> _Work instructions_:
Copy out each entry precisely; no image belongs in the result.

Dataset entries
BEGIN
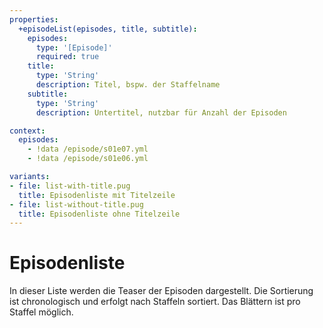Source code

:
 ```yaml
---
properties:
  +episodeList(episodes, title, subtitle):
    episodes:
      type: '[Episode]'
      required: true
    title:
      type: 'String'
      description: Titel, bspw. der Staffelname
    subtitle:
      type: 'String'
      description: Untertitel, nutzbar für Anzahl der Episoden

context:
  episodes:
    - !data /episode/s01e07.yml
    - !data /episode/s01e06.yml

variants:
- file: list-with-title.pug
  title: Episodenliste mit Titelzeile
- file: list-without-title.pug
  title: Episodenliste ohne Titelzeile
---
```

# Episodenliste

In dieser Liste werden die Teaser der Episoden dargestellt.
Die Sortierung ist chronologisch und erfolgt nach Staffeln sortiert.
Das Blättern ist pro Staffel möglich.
END
> _Exercise result_:
Source code

:
 ```yaml
---
properties:
  +episodeList(episodes, title, subtitle):
    episodes:
      type: '[Episode]'
      required: true
    title:
      type: 'String'
      description: Titel, bspw. der Staffelname
    subtitle:
      type: 'String'
      description: Untertitel, nutzbar für Anzahl der Episoden

context:
  episodes:
    - !data /episode/s01e07.yml
    - !data /episode/s01e06.yml

variants:
- file: list-with-title.pug
  title: Episodenliste mit Titelzeile
- file: list-without-title.pug
  title: Episodenliste ohne Titelzeile
---
```

# Episodenliste

In dieser Liste werden die Teaser der Episoden dargestellt.
Die Sortierung ist chronologisch und erfolgt nach Staffeln sortiert.
Das Blättern ist pro Staffel möglich.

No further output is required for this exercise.